How much water does a dishwasher use? Do dishwashers save water compared to washing dishes by hand? These are the inevitable questions for the environmentally conscious among us (who still want the convenience a dishwasher brings).
It certainly sounds like a lot of water when you hear it sloshing about during a cycle. But you’ll be pleased to know dishwashers don’t use as much water or energy as you might think – as long as they’re used efficiently.
To help you do your bit for the planet and save water around your home, we’ve put together this definitive guide to dishwashers vs. hand washing, with eco-friendly tips for both.
Dishwasher vs hand washing: which is better for the environment?
Let’s face it, this is what we all want to know. Dishwashers are convenient time savers, but do they save water and energy or waste it? Here’s everything you need to know about using the dishwasher vs. hand washing.
Do dishwashers use less water than washing up by hand?
The short answer to this is yes (usually). According to a leading manufacturer, a standard dishwasher uses around 9.5 litres of water per wash, while hand washing generally uses up to 60 litres. That’s a big difference.
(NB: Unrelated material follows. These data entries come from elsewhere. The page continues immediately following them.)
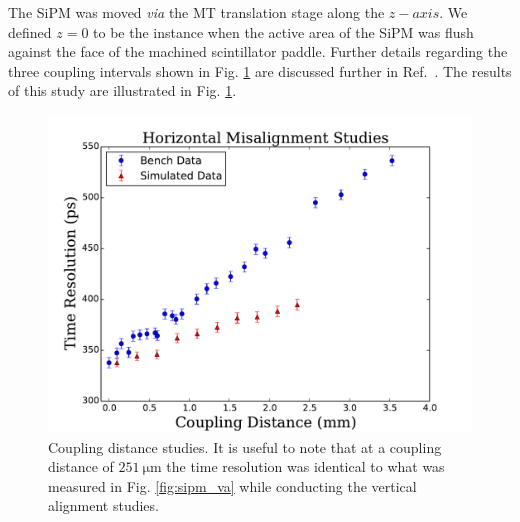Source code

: The SiPM was moved \textit{via} the MT translation stage along the $z-axis$.  We defined $z = 0$ to be the instance when the active area of the SiPM was flush against the face of the machined scintillator paddle.  Further details regarding the three coupling intervals shown in Fig. \ref{fig:sipm_coupling} are discussed further in Ref.~\cite{pooser16}.  The results of this study are illustrated in Fig. \ref{fig:sipm_coupling}.
	\begin{figure}[!htb]
	\centering
	\includegraphics[width=1.0\columnwidth]{misalignment/figs/hori_ma_v2}
	\caption{Coupling distance studies.  It is useful to note that at a coupling distance of $\mathrm{251\ \mu m}$ the time resolution was identical to what was measured in Fig. \ref{fig:sipm_va} while conducting the vertical alignment studies.}
	\label{fig:sipm_coupling}
	\end{figure}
A bit of maths will tell you using the dishwasher can save a whopping 85 per cent of water compared to washing dishes by hand. And switching from hand washing to a dishwasher can save up to 18,000 litres of water per year.
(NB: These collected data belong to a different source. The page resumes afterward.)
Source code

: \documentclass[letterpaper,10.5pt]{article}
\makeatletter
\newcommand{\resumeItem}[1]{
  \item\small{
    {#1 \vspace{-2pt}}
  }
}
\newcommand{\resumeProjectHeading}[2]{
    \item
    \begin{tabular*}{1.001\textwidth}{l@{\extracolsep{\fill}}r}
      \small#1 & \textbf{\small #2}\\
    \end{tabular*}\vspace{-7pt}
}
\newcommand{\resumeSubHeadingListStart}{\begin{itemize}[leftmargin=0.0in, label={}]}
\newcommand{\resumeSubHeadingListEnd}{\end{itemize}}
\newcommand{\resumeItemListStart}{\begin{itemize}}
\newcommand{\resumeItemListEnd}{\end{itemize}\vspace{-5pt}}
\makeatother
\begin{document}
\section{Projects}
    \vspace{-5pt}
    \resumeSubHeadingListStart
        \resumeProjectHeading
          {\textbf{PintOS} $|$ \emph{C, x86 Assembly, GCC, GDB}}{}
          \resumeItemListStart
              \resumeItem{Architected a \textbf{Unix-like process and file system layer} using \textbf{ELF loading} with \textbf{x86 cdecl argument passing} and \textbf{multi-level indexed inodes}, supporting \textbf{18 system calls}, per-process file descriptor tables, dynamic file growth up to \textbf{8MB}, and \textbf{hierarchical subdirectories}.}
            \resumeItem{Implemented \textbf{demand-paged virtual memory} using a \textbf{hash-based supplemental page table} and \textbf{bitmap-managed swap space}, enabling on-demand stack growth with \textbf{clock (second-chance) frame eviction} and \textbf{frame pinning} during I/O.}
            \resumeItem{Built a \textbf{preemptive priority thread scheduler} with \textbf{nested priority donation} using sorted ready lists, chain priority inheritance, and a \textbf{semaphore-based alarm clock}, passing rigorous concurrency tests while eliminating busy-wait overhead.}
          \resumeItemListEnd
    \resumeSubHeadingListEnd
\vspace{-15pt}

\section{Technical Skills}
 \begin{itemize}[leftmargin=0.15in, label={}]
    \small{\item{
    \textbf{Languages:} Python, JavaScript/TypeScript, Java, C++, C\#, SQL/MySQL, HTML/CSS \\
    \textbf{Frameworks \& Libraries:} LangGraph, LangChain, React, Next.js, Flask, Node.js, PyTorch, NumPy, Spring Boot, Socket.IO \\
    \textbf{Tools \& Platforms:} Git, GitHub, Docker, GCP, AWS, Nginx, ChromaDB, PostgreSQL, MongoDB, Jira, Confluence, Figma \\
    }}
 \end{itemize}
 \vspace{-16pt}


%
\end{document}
There are a few things to bear in mind here. First, dishwasher water usage varies depending on how old your machine is – older models are likely to be more wasteful. Second, the amount of water you use while hand washing will vary greatly depending on how you choose to hand wash – from keeping the tap running to filling a washing up bowl. (Scroll down for our tips on eco-friendly hand washing.)
Are dishwashers more energy efficient than hand washing?
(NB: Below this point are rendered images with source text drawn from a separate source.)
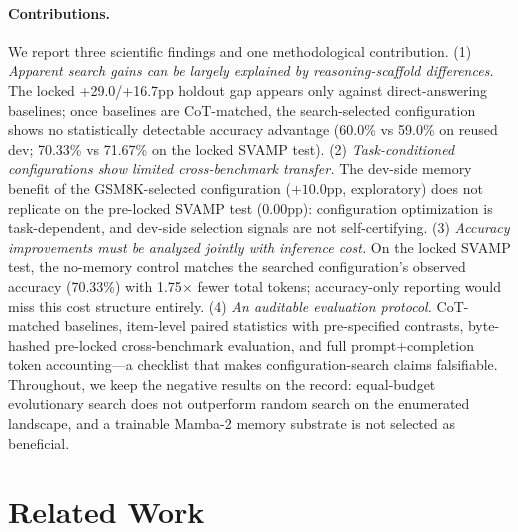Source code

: \documentclass[11pt]{article}
\begin{document}
\paragraph{Contributions.} We report three scientific findings and one
methodological contribution.
(1) \emph{Apparent search gains can be largely explained by
reasoning-scaffold differences.} The locked +29.0/+16.7pp holdout gap
appears only against direct-answering baselines; once baselines are
CoT-matched, the search-selected configuration shows no statistically
detectable accuracy advantage (60.0\% vs 59.0\% on reused dev; 70.33\% vs
71.67\% on the locked SVAMP test).
(2) \emph{Task-conditioned configurations show limited cross-benchmark
transfer.} The dev-side memory benefit of the GSM8K-selected configuration
($+10.0$pp, exploratory) does not replicate on the pre-locked SVAMP test
($0.00$pp): configuration optimization is task-dependent, and dev-side
selection signals are not self-certifying.
(3) \emph{Accuracy improvements must be analyzed jointly with inference
cost.} On the locked SVAMP test, the no-memory control matches the searched
configuration's observed accuracy (70.33\%) with 1.75$\times$ fewer total
tokens; accuracy-only reporting would miss this cost structure entirely.
(4) \emph{An auditable evaluation protocol.} CoT-matched baselines,
item-level paired statistics with pre-specified contrasts, byte-hashed
pre-locked cross-benchmark evaluation, and full prompt+completion token
accounting---a checklist that makes configuration-search claims
falsifiable. Throughout, we keep the negative results on the record:
equal-budget evolutionary search does not outperform random search on the
enumerated landscape, and a trainable Mamba-2 memory substrate is not
selected as beneficial.

\section{Related Work}
\end{document}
When it comes to energy efficiency, dishwashers also come out on top. A recent study by the School for Environment and Sustainability at the University of Michigan found that hand washing dishes produces double the amount of greenhouse gases over a 10-year period compared to using a dishwasher. (The greenhouse gases associated with hand washing dishes mostly come from the energy it takes to heat the water, so it does depend on your heating system.)
The caveat here is the same as for water usage – newer dishwashers are considerably more energy efficient than older models.
Which cleans better – the dishwasher or washing by hand?
Even on an eco setting, most dishwashers wash dishes at around 50ºc or more. That’s far hotter than water your hands could handle. Combine this with a great dishwasher detergent and the dishwasher is the clear winner here (as long as you load it properly).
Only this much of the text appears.